Treasuries fell for a third day, adding to the premium investors get investing in U.S. debt versus relative Japanese securities. The two-year yield spread was 20 basis points, or 0.2 percentage point.
The yen has declined 6.9 percent in the past three months, the worst performer among the 10 developed-market currencies tracked by Bloomberg Correlation-Weighted Indexes. The dollar fell 0.5 percent, and euro slid 2.7 percent.
Higher-yielding currencies rose against the euro and yen as implied volatility of three-month options for nine currency pairs within Group-of-10 nations was 10.2 percent, according to the Deutsche Bank CVIX Index. That compares with an average of 12.4 percent during the past six months.

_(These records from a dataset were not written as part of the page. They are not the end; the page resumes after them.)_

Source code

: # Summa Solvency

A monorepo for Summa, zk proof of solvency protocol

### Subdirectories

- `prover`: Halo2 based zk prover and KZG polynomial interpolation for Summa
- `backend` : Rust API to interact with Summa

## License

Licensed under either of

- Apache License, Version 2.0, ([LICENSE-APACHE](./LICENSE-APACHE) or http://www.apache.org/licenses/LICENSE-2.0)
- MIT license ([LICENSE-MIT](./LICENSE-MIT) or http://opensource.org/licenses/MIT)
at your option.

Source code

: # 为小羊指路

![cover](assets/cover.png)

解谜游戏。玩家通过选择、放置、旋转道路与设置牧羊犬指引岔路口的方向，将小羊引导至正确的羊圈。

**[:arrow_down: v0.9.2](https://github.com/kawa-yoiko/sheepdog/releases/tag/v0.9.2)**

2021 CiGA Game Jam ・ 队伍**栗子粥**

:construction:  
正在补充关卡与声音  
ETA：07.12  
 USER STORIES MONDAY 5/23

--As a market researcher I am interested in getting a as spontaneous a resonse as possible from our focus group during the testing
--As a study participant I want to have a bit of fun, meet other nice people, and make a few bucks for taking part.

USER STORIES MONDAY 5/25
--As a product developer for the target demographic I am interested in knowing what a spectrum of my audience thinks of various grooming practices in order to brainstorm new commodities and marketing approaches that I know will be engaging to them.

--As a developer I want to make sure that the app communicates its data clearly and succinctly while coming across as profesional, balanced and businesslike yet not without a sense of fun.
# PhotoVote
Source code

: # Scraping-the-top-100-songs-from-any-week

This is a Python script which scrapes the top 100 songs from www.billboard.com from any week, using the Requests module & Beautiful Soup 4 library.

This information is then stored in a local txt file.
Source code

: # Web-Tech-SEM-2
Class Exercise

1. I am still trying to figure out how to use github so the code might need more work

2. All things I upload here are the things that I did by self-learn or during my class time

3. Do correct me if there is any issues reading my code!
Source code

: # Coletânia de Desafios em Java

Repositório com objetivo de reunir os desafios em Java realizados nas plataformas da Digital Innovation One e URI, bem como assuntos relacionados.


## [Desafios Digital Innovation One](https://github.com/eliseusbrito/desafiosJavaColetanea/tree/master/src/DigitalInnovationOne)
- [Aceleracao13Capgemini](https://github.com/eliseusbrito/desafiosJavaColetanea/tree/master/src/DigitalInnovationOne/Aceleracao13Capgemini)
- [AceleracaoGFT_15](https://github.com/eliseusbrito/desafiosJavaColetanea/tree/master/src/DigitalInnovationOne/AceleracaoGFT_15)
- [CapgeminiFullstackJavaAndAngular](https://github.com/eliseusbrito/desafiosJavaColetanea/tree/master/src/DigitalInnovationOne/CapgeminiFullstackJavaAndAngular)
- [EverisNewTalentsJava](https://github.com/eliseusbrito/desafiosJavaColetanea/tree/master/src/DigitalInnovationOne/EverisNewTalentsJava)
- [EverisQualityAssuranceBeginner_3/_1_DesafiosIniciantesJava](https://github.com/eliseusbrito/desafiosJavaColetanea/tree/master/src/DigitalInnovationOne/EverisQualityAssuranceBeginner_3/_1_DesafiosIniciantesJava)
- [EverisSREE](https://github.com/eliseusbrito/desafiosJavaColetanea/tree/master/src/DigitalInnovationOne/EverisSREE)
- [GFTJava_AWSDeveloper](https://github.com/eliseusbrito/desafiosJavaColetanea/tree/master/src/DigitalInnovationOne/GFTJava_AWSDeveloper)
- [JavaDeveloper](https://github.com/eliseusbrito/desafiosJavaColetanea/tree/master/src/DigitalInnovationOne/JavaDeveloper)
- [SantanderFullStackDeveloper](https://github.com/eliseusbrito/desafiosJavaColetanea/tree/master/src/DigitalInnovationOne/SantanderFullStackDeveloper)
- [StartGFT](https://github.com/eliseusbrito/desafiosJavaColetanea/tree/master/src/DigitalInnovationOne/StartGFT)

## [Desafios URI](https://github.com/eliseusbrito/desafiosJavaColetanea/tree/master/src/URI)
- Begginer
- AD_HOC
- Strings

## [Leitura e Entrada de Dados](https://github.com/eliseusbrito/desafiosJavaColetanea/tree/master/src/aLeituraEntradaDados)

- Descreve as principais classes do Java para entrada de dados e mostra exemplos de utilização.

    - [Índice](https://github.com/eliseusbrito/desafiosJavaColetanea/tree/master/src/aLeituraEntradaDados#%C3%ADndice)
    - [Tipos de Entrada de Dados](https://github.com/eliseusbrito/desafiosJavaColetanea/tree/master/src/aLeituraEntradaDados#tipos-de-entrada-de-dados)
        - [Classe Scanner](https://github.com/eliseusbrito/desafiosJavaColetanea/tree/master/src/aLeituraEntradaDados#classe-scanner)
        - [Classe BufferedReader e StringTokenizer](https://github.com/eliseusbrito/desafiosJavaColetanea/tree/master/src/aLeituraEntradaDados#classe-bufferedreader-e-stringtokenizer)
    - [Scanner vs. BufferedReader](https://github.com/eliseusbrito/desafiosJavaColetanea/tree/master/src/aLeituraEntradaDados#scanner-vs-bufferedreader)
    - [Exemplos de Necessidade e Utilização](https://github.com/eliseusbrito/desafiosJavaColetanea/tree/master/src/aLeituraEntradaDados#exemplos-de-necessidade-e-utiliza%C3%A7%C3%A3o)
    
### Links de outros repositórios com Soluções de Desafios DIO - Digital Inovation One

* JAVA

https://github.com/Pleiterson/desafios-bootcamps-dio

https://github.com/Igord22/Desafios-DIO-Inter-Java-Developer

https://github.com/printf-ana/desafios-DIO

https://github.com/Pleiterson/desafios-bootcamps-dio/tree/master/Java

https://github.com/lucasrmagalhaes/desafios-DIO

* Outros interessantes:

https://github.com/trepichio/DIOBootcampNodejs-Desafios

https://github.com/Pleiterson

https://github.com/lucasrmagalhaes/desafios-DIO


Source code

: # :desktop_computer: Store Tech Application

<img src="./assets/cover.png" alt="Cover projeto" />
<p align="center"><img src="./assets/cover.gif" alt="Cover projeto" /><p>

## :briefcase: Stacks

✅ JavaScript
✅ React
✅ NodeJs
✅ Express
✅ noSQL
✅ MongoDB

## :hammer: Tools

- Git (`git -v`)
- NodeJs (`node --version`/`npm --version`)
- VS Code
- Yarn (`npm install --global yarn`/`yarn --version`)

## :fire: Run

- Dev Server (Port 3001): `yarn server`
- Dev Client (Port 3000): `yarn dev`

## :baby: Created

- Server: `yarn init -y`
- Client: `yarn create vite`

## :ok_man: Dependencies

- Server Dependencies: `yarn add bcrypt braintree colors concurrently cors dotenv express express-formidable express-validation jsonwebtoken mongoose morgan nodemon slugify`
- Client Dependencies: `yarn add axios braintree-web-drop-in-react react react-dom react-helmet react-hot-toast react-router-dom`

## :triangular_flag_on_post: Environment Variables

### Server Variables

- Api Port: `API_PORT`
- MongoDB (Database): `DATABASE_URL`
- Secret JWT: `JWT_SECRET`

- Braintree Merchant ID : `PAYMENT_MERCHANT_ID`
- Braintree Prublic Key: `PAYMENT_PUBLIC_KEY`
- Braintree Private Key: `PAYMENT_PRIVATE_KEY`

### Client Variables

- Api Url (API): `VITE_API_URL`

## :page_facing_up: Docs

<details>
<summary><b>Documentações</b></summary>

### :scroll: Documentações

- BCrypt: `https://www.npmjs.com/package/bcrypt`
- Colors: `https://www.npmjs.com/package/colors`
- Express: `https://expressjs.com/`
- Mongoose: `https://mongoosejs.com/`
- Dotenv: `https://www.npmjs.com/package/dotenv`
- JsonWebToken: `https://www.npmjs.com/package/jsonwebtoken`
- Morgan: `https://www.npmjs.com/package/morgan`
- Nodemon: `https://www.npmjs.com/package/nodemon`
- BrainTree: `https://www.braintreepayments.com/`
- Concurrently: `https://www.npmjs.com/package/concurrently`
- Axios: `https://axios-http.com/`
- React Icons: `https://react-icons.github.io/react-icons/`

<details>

“It looks like euro and yen are now the favorite funding currencies and are consequently under the hammer,” said Sebastien Galy, a senior foreign-exchange strategist at Societe Generale SA in New York. “Euro-yen is flat for now as there is no clarity in the choice between yen and euro at this point.”
Borrowing yen at almost zero percent to invest in Australia’s dollar, Mexico’s peso, Brazil’s real and South Korea’s won returned 0.6 percent today, according to data compiled by Bloomberg. The trade using euros would also result in a 0.6 percent gain compared with a 0.5 percent loss using dollars.
U.S. Trading Partners
The Dollar Index (DXY), which Intercontinental Exchange Inc. uses to track the greenback against the currencies of six major U.S. trading partners, advanced 1 percent to 79.959.
Canada’s dollar erased a decline versus its U.S. counterpart as the better than expected payrolls in its largest trading partner outweighed a weaker than expected domestic report.
The Canadian currency was little changed at 99.05 cents per U.S. dollar. It touched C$1.0029 on March 6, the weakest level since Feb. 27.
Mexico’s peso rose 0.3 percent to 12.6425 per dollar.
The krone weakened the most among the 16 major currencies against the dollar after Trade Minister Trond Giske said its strength was hurting exports. Verbal intervention has increased in an attempt to contain the krone’s ascent after the currency climbed to a nine-year high of 7.3884 per euro this month.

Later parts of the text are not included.